Hélène Dorion - Pas même le bruit d'un fleuve

Où que l’on soit, un ruisseau rejoindra la rivière où court le présent, un fleuve et un océan finiront par emporter nos absents, ils laissent s’écouler le temps et nos histoires.

Le cours fragmenté des vies

2018. Hanna perd sa mère Simone. Alors qu’elle vide ses effets personnels, elle retrouve des lettres, des cahiers et des articles de presse. Hanna ne se doute pas que cette découverte va la plonger dans le passé d’une mère qui a perdu le grand amour de sa vie mais aussi dans un drame survenu en 1914 : le naufrage de l’Empress of Ireland.

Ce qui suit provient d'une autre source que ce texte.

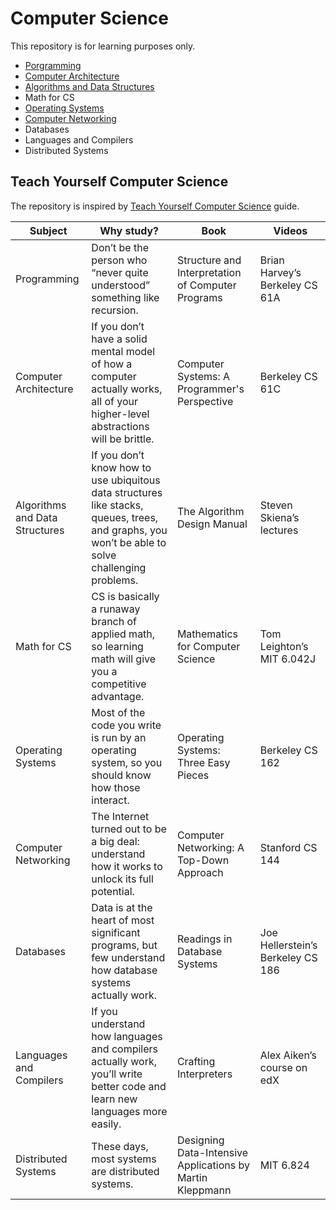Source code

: # Computer Science

This repository is for learning purposes only.

- [Porgramming](./programming/README.md)
- [Computer Architecture](./computer-architecture/README.md)
- [Algorithms and Data Structures](https://github.com/makualiyev/dsa-concepts-problems.git)
- Math for CS
- [Operating Systems](./operating-systems/README.md)
- [Computer Networking](./computer-networking/README.md)
- Databases
- Languages and Compilers
- Distributed Systems

## Teach Yourself Computer Science

The repository is inspired by [Teach Yourself Computer Science](https://teachyourselfcs.com/) guide.

| Subject | Why study? | Book | Videos |
| ------- | ---------- | ---- | ------ |
|Programming|Don’t be the person who “never quite understood” something like recursion.|Structure and Interpretation of Computer Programs|Brian Harvey’s Berkeley CS 61A|
|Computer Architecture|If you don’t have a solid mental model of how a computer actually works, all of your higher-level abstractions will be brittle.|Computer Systems: A Programmer's Perspective|Berkeley CS 61C|
|Algorithms and Data Structures|If you don’t know how to use ubiquitous data structures like stacks, queues, trees, and graphs, you won’t be able to solve challenging problems.|The Algorithm Design Manual|Steven Skiena’s lectures|
|Math for CS|CS is basically a runaway branch of applied math, so learning math will give you a competitive advantage.|Mathematics for Computer Science|Tom Leighton’s MIT 6.042J|
|Operating Systems|Most of the code you write is run by an operating system, so you should know how those interact.|Operating Systems: Three Easy Pieces|Berkeley CS 162|
|Computer Networking|The Internet turned out to be a big deal: understand how it works to unlock its full potential.|Computer Networking: A Top-Down Approach|Stanford CS 144|
|Databases|Data is at the heart of most significant programs, but few understand how database systems actually work.|Readings in Database Systems|Joe Hellerstein’s Berkeley CS 186|
|Languages and Compilers|If you understand how languages and compilers actually work, you’ll write better code and learn new languages more easily.|Crafting Interpreters|Alex Aiken’s course on edX|
|Distributed Systems|These days, most systems are distributed systems.|Designing Data-Intensive Applications by Martin Kleppmann|MIT 6.824|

Dans Pas même le bruit d’un fleuve, titre tiré d’un vers d’Yves Bonnefoy, Hélène Dorion livre une quête familiale d’une grande sensibilité et poésie. Le fleuve Saint-Laurent est le fil rouge de ce récit qui alterne les temporalités (2018, fin des années 40/début des années 50, 1914). Nous remontons ainsi le fil familial tout en descendant le fleuve de Montréal à Pointe-au-Père en passant par Québec et Kamouraska. Les événements survenus à sa mère Simone mais aussi à sa grand-mère Eva vont s’enchevêtrer, tisser un voile sombre sur la famille dont Hanna est devenue malgré elle l’héritière.

L’écriture est fragmentée comme les photos retrouvées. Il faut trier, classer pour retrouver l’histoire qu’elles racontent. Cette fragmentation permet également de mettre en avant les blancs, les silences des femmes de cette famille.

L’autre aspect intéressant du roman est la place que l’art peut prendre dans nos vies : peut-il nous sauver de nos tragédies, de nos naufrages personnels ? C’est ce qu’Hélène Dorion aborde à travers Hanna, une écrivaine qui cache pourtant ses poèmes et à travers sa meilleure amie Juliette, artiste peintre.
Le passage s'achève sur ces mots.